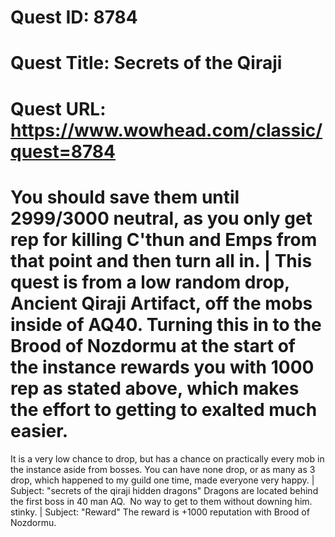 # Quest ID: 8784
# Quest Title: Secrets of the Qiraji
# Quest URL: https://www.wowhead.com/classic/quest=8784
# You should save them until 2999/3000 neutral, as you only get rep for killing C'thun and Emps from that point and then turn all in. | This quest is from a low random drop, Ancient Qiraji Artifact, off the mobs inside of AQ40. Turning this in to the Brood of Nozdormu at the start of the instance rewards you with 1000 rep as stated above, which makes the effort to getting to exalted much easier.

It is a very low chance to drop, but has a chance on practically every mob in the instance aside from bosses. You can have none drop, or as many as 3 drop, which happened to my guild one time, made everyone very happy. | Subject: "secrets of the qiraji hidden dragons"
Dragons are located behind the first boss in 40 man AQ.  No way to get to them without downing him. stinky. | Subject: "Reward"
The reward is +1000 reputation with Brood of Nozdormu.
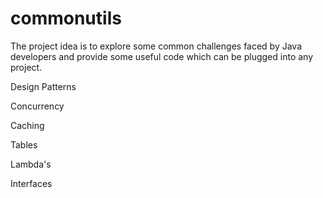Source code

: # commonutils
The project idea is to explore some common challenges faced by Java developers and provide some useful code which can be plugged into any project.

Design Patterns

Concurrency

Caching

Tables

Lambda's

Interfaces
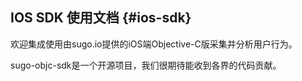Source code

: ## IOS SDK 使用文档 {#ios-sdk}

欢迎集成使用由sugo.io提供的iOS端Objective-C版采集并分析用户行为。

sugo-objc-sdk是一个开源项目，我们很期待能收到各界的代码贡献。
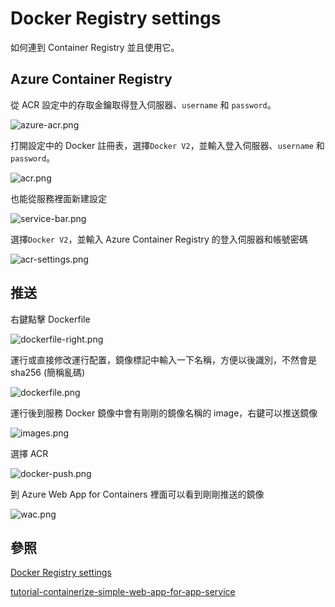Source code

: # Docker Registry settings

如何連到 Container Registry 並且使用它。

## Azure Container Registry

從 ACR 設定中的存取金鑰取得登入伺服器、`username` 和 `password`。

![azure-acr.png](azure-acr.png)

打開設定中的 Docker 註冊表，選擇`Docker V2`，並輸入登入伺服器、`username` 和 `password`。

![acr.png](acr.png)

也能從服務裡面新建設定

![service-bar.png](service-bar.png)

選擇`Docker V2`，並輸入 Azure Container Registry 的登入伺服器和帳號密碼

![acr-settings.png](acr-settings.png)

## 推送

右鍵點擊 Dockerfile

![dockerfile-right.png](dockerfile-right.png)

運行或直接修改運行配置，鏡像標記中輸入一下名稱，方便以後識別，不然會是 sha256 (簡稱亂碼)

![dockerfile.png](dockerfile.png)

運行後到服務 Docker 鏡像中會有剛剛的鏡像名稱的 image，右鍵可以推送鏡像

![images.png](images.png)

選擇 ACR

![docker-push.png](docker-push.png)

到 Azure Web App for Containers 裡面可以看到剛剛推送的鏡像

![wac.png](wac.png)

## 參照

[Docker Registry settings](https://www.jetbrains.com/help/pycharm/settings-docker-registry.html)

[tutorial-containerize-simple-web-app-for-app-service](https://learn.microsoft.com/zh-tw/azure/developer/python/tutorial-containerize-simple-web-app-for-app-service?tabs=web-app-fastapi)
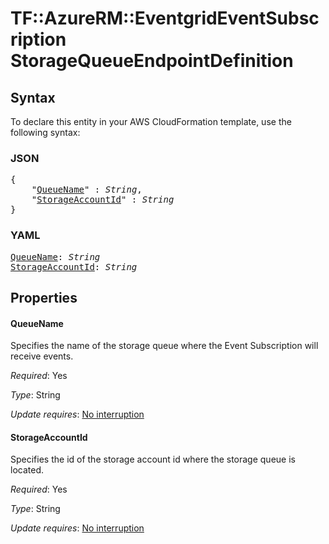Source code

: # TF::AzureRM::EventgridEventSubscription StorageQueueEndpointDefinition

## Syntax

To declare this entity in your AWS CloudFormation template, use the following syntax:

### JSON

<pre>
{
    "<a href="#queuename" title="QueueName">QueueName</a>" : <i>String</i>,
    "<a href="#storageaccountid" title="StorageAccountId">StorageAccountId</a>" : <i>String</i>
}
</pre>

### YAML

<pre>
<a href="#queuename" title="QueueName">QueueName</a>: <i>String</i>
<a href="#storageaccountid" title="StorageAccountId">StorageAccountId</a>: <i>String</i>
</pre>

## Properties

#### QueueName

Specifies the name of the storage queue where the Event Subscription will receive events.

_Required_: Yes

_Type_: String

_Update requires_: [No interruption](https://docs.aws.amazon.com/AWSCloudFormation/latest/UserGuide/using-cfn-updating-stacks-update-behaviors.html#update-no-interrupt)

#### StorageAccountId

Specifies the id of the storage account id where the storage queue is located.

_Required_: Yes

_Type_: String

_Update requires_: [No interruption](https://docs.aws.amazon.com/AWSCloudFormation/latest/UserGuide/using-cfn-updating-stacks-update-behaviors.html#update-no-interrupt)

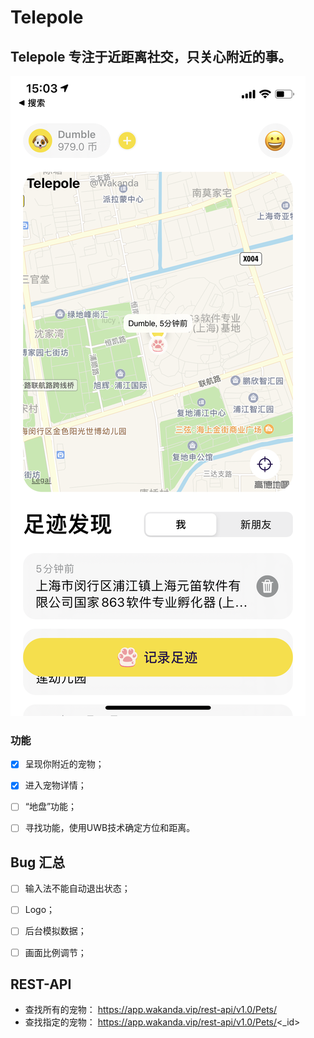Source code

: #  Telepole

## Telepole 专注于近距离社交，只关心附近的事。
![image](preview.PNG)


### 功能
- [x] 呈现你附近的宠物；
- [x] 进入宠物详情；
- [ ] “地盘”功能；
- [ ] 寻找功能，使用UWB技术确定方位和距离。


## Bug 汇总
- [ ] 输入法不能自动退出状态；
- [ ] Logo；
- [ ] 后台模拟数据；
- [ ] 画面比例调节；


## REST-API
- 查找所有的宠物：
    https://app.wakanda.vip/rest-api/v1.0/Pets/
- 查找指定的宠物：
    https://app.wakanda.vip/rest-api/v1.0/Pets/<_id>

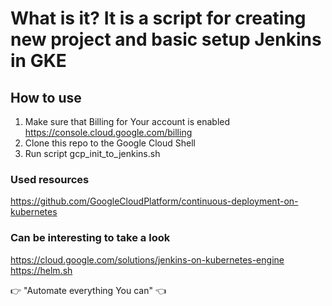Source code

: # What is it? It is a script for creating new project and basic setup Jenkins in GKE 

## How to use

1. Make sure that Billing for Your account is enabled https://console.cloud.google.com/billing
2. Clone this repo to the Google Cloud Shell
3. Run script
   gcp_init_to_jenkins.sh

### Used resources
https://github.com/GoogleCloudPlatform/continuous-deployment-on-kubernetes

### Can be interesting to take a look
https://cloud.google.com/solutions/jenkins-on-kubernetes-engine
https://helm.sh

:point_right: "Automate everything You can" :point_left:
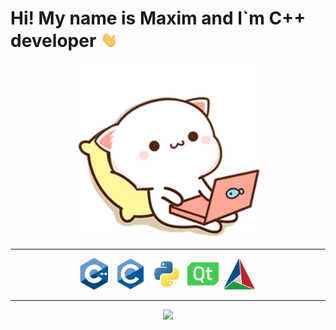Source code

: <h1>Hi! My name is Maxim and I`m C++ developer
    <img src="./src/hi.gif" width="30px"/>
</h1>
<div align="center">
    <img src="./src/cat.gif" width="300px"/>
</div>
<hr>
<div align="center">
    <img src="./src/cplusplus-original.svg" width="50px"/>&nbsp;
    <img src="./src/c-original.svg" width="50px"/>&nbsp;
    <img src="./src/python-original.svg" width="50px"/>&nbsp;
    <img src="./src/qt-original.svg" width="50px"/>&nbsp;
    <img src="./src/cmake-original.svg" width="50px"/>&nbsp;
</div>
<hr>
<div align="center">
    <img src="https://komarev.com/ghpvc/?username=Mahiminho&style=plastic&color=blueviolet"/>
</div>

- [WHAT NEEDS TO BE DONE]: Search the listing for the word "kubernetes" and return each line that holds it.

- [TASK RESULT]:
https://github.com/GoogleCloudPlatform/continuous-deployment-on-kubernetes
https://cloud.google.com/solutions/jenkins-on-kubernetes-engine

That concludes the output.